* **Instructions to follow**
Go over the listing that follows and work out how many lines have the string "need"; reply with the number by itself.

* **Input material**
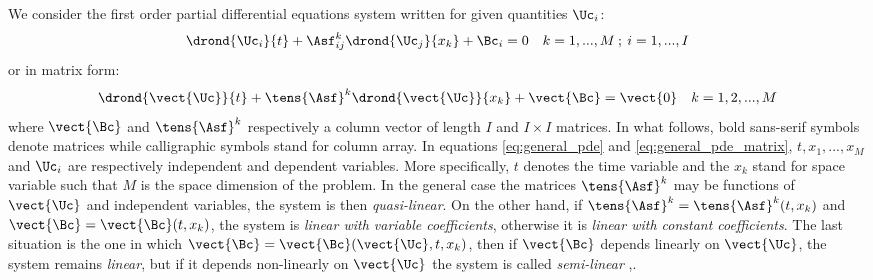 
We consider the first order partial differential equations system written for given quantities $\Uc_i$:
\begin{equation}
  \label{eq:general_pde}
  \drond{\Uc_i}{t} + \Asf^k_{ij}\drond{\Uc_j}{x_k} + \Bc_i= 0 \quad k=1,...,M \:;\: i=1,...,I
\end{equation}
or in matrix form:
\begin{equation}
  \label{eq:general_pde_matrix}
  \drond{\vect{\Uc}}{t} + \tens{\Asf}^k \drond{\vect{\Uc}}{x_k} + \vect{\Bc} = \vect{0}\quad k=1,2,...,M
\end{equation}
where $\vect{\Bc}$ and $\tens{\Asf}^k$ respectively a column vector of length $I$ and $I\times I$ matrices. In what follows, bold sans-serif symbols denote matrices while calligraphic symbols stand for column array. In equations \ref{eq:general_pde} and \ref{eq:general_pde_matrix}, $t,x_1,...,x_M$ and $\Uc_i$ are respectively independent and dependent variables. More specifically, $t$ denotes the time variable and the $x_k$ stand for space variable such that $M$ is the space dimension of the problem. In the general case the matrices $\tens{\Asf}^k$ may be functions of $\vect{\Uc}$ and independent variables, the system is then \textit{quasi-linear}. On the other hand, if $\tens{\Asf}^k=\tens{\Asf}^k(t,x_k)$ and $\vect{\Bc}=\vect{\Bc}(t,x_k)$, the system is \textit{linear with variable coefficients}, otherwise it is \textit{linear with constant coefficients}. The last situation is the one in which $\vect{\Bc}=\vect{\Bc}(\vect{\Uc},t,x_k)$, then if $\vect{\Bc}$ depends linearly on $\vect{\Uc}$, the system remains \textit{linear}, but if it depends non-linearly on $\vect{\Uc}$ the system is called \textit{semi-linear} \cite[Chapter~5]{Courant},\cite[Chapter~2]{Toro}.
==
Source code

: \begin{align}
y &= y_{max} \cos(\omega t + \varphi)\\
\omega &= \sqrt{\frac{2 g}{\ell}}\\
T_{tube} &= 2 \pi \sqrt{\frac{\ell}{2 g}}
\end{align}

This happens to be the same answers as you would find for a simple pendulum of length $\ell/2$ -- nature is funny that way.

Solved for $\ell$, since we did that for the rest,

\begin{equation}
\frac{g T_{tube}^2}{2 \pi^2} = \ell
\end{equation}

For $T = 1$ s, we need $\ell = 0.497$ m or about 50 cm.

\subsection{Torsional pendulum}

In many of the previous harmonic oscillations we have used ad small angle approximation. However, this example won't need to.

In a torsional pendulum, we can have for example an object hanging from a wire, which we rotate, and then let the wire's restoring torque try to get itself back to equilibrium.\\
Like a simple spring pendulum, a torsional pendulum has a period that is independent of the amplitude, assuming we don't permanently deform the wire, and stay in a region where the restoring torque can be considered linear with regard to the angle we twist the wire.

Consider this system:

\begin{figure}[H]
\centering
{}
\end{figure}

* **Exercise answer**
2